> Activity: Look for the word "before" in the entries below, then copy every line that has it.

►

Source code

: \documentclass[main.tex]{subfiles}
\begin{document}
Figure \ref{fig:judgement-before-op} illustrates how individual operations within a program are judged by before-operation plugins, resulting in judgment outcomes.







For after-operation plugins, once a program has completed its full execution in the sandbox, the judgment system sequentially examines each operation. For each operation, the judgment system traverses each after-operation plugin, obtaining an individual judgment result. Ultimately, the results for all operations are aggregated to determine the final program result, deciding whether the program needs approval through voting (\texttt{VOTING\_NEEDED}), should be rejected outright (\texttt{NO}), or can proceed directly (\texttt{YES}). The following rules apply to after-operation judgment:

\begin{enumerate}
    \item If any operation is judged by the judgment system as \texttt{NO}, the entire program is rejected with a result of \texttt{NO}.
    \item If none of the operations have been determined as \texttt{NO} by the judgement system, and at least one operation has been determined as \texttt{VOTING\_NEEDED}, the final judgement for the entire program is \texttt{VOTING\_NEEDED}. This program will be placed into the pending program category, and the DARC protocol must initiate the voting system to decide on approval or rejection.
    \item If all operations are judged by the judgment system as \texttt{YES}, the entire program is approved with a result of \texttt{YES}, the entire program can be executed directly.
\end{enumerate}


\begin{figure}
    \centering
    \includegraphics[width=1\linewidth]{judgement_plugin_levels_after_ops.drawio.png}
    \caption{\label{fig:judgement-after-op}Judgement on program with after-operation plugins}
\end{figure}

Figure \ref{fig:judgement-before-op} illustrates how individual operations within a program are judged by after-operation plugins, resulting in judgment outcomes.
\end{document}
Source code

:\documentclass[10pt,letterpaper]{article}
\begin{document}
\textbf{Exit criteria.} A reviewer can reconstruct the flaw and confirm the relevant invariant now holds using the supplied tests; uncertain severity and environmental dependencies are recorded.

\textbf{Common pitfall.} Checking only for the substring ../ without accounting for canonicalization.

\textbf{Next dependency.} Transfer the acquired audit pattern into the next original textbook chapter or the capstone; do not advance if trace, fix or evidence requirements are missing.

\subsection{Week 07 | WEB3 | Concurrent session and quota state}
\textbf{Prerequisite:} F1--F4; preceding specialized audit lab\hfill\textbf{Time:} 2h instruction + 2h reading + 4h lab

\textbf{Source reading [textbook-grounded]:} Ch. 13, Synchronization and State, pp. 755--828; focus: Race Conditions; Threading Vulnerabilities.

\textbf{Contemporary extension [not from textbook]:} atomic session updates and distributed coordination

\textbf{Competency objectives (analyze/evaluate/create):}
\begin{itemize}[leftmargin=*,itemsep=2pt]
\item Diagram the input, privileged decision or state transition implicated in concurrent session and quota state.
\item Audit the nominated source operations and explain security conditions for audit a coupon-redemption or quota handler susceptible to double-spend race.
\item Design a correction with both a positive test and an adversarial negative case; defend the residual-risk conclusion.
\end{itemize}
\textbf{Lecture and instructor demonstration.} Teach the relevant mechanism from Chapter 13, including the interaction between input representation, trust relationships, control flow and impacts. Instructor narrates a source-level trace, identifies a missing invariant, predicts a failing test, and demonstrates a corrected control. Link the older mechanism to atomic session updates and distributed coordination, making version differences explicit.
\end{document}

◄

> Exercise result:
Figure \ref{fig:judgement-before-op} illustrates how individual operations within a program are judged by before-operation plugins, resulting in judgment outcomes.
Figure \ref{fig:judgement-before-op} illustrates how individual operations within a program are judged by after-operation plugins, resulting in judgment outcomes.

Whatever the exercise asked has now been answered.